TASK PROMPT. Repeat precisely the span of lines below that opens with the line containing "expression of any" and closes with the line containing "monitors, journalists, or", both included.

RECORDS FOR THE TASK below:

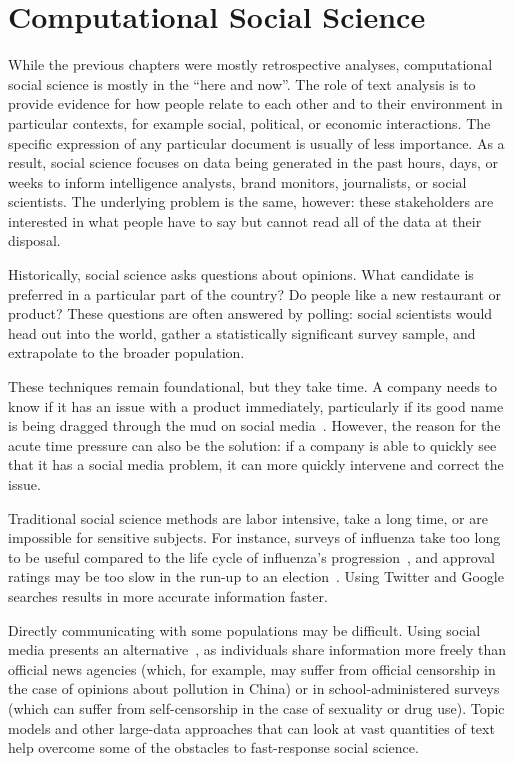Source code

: 
\chapter{Computational Social Science}
\label{ch:css}

While the previous chapters were mostly retrospective analyses,
computational social science is mostly in the ``here and now''.  The
role of text analysis is to provide evidence for how people relate to
each other and to their environment in particular contexts, for
example social, political, or economic interactions.  The specific
expression of any particular document is usually of less importance.
As a result, social science focuses on data being generated in the
past hours, days, or weeks to inform intelligence analysts, brand
monitors, journalists, or social scientists.  The underlying problem
is the same, however: these stakeholders are interested in what people
have to say but cannot read all of the data at their disposal.

Historically, social science asks questions about opinions. What candidate is
preferred in a particular part of the country? Do people like a
new restaurant or product?  These questions are often answered by
polling: social scientists would head out into the world, gather a
statistically significant survey sample, and extrapolate to the
broader population.

These techniques remain foundational, but they take time.  A
company needs to know if it has an issue with a product immediately,
particularly if its good name is being dragged through the mud on
social media~\citep{bowen-16}.  However, the reason for the acute time
pressure can also be the solution: if a company is able to quickly see
that it has a social media problem, it can more quickly intervene and
correct the issue.

Traditional social science methods are labor intensive, take a long
time, or are impossible for sensitive subjects.  For instance, surveys
of influenza take too long to be useful compared to the life cycle of
influenza's progression~\citep{broniatowsky-15}, and approval ratings
may be too slow in the run-up to an election~\citep{oconnor-10}.  Using
Twitter and Google searches results in more accurate information
faster.

Directly communicating with some
populations may be difficult.  Using social media presents an
alternative~\citep{wang:paul:dredze-15}, as individuals share
information more freely than official news agencies (which, for example, may suffer
from official censorship in the case of opinions about pollution in China) or in
school-administered surveys (which can suffer from self-censorship in
the case of sexuality or drug use).  Topic models and other large-data approaches
that can look at vast quantities of text help overcome some of the
obstacles to fast-response social science.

End of RECORDS FOR THE TASK.

RESULT BELOW.
expression of any particular document is usually of less importance.
As a result, social science focuses on data being generated in the
past hours, days, or weeks to inform intelligence analysts, brand
monitors, journalists, or social scientists.  The underlying problem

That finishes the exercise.